* TASK BRIEF: The data below must be returned in full and exactly.

* INFORMATION SHOWN:
[Start of section]
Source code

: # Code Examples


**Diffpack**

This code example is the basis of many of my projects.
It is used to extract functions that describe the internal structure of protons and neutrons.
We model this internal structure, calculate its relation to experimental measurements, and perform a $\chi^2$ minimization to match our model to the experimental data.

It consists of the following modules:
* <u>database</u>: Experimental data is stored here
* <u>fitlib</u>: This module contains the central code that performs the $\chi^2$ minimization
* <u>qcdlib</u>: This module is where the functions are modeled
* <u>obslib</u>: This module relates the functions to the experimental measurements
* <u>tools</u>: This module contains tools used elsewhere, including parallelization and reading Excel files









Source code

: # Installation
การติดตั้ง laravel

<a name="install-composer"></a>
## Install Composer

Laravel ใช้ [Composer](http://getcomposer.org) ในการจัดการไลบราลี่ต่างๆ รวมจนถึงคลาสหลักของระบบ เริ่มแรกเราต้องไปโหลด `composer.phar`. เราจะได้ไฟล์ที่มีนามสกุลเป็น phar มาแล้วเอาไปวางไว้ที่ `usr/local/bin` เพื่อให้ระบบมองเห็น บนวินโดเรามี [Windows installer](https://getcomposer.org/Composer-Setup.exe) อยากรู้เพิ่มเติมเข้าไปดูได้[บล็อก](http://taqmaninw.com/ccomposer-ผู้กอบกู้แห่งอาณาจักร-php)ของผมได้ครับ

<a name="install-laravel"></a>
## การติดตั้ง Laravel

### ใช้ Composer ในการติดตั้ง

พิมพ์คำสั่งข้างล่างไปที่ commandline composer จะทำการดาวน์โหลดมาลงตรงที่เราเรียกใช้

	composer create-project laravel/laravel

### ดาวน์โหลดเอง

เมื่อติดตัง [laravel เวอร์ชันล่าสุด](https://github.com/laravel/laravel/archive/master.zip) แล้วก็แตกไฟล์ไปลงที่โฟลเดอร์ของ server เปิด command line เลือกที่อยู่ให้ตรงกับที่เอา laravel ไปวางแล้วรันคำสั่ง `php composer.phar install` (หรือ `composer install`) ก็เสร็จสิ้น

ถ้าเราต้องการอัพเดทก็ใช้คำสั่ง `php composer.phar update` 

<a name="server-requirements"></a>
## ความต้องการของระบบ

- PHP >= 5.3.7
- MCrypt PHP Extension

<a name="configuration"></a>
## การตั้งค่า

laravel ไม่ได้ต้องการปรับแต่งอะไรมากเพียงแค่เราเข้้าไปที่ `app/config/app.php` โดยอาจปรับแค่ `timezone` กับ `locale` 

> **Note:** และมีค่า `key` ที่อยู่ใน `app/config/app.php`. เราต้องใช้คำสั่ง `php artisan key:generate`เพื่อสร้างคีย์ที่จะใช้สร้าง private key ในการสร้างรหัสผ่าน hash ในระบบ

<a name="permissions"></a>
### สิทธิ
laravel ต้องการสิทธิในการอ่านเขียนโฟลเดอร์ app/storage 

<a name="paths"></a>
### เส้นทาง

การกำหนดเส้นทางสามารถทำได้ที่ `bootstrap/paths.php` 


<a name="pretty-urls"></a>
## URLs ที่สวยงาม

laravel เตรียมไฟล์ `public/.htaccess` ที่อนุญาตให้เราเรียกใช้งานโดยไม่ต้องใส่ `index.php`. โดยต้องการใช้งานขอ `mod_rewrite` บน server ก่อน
[End of section]
* FINISHED EXERCISE:
Source code

: # Code Examples


**Diffpack**

This code example is the basis of many of my projects.
It is used to extract functions that describe the internal structure of protons and neutrons.
We model this internal structure, calculate its relation to experimental measurements, and perform a $\chi^2$ minimization to match our model to the experimental data.

It consists of the following modules:
* <u>database</u>: Experimental data is stored here
* <u>fitlib</u>: This module contains the central code that performs the $\chi^2$ minimization
* <u>qcdlib</u>: This module is where the functions are modeled
* <u>obslib</u>: This module relates the functions to the experimental measurements
* <u>tools</u>: This module contains tools used elsewhere, including parallelization and reading Excel files









Source code

: # Installation
การติดตั้ง laravel

<a name="install-composer"></a>
## Install Composer

Laravel ใช้ [Composer](http://getcomposer.org) ในการจัดการไลบราลี่ต่างๆ รวมจนถึงคลาสหลักของระบบ เริ่มแรกเราต้องไปโหลด `composer.phar`. เราจะได้ไฟล์ที่มีนามสกุลเป็น phar มาแล้วเอาไปวางไว้ที่ `usr/local/bin` เพื่อให้ระบบมองเห็น บนวินโดเรามี [Windows installer](https://getcomposer.org/Composer-Setup.exe) อยากรู้เพิ่มเติมเข้าไปดูได้[บล็อก](http://taqmaninw.com/ccomposer-ผู้กอบกู้แห่งอาณาจักร-php)ของผมได้ครับ

<a name="install-laravel"></a>
## การติดตั้ง Laravel

### ใช้ Composer ในการติดตั้ง

พิมพ์คำสั่งข้างล่างไปที่ commandline composer จะทำการดาวน์โหลดมาลงตรงที่เราเรียกใช้

	composer create-project laravel/laravel

### ดาวน์โหลดเอง

เมื่อติดตัง [laravel เวอร์ชันล่าสุด](https://github.com/laravel/laravel/archive/master.zip) แล้วก็แตกไฟล์ไปลงที่โฟลเดอร์ของ server เปิด command line เลือกที่อยู่ให้ตรงกับที่เอา laravel ไปวางแล้วรันคำสั่ง `php composer.phar install` (หรือ `composer install`) ก็เสร็จสิ้น

ถ้าเราต้องการอัพเดทก็ใช้คำสั่ง `php composer.phar update` 

<a name="server-requirements"></a>
## ความต้องการของระบบ

- PHP >= 5.3.7
- MCrypt PHP Extension

<a name="configuration"></a>
## การตั้งค่า

laravel ไม่ได้ต้องการปรับแต่งอะไรมากเพียงแค่เราเข้้าไปที่ `app/config/app.php` โดยอาจปรับแค่ `timezone` กับ `locale` 

> **Note:** และมีค่า `key` ที่อยู่ใน `app/config/app.php`. เราต้องใช้คำสั่ง `php artisan key:generate`เพื่อสร้างคีย์ที่จะใช้สร้าง private key ในการสร้างรหัสผ่าน hash ในระบบ

<a name="permissions"></a>
### สิทธิ
laravel ต้องการสิทธิในการอ่านเขียนโฟลเดอร์ app/storage 

<a name="paths"></a>
### เส้นทาง

การกำหนดเส้นทางสามารถทำได้ที่ `bootstrap/paths.php` 


<a name="pretty-urls"></a>
## URLs ที่สวยงาม

laravel เตรียมไฟล์ `public/.htaccess` ที่อนุญาตให้เราเรียกใช้งานโดยไม่ต้องใส่ `index.php`. โดยต้องการใช้งานขอ `mod_rewrite` บน server ก่อน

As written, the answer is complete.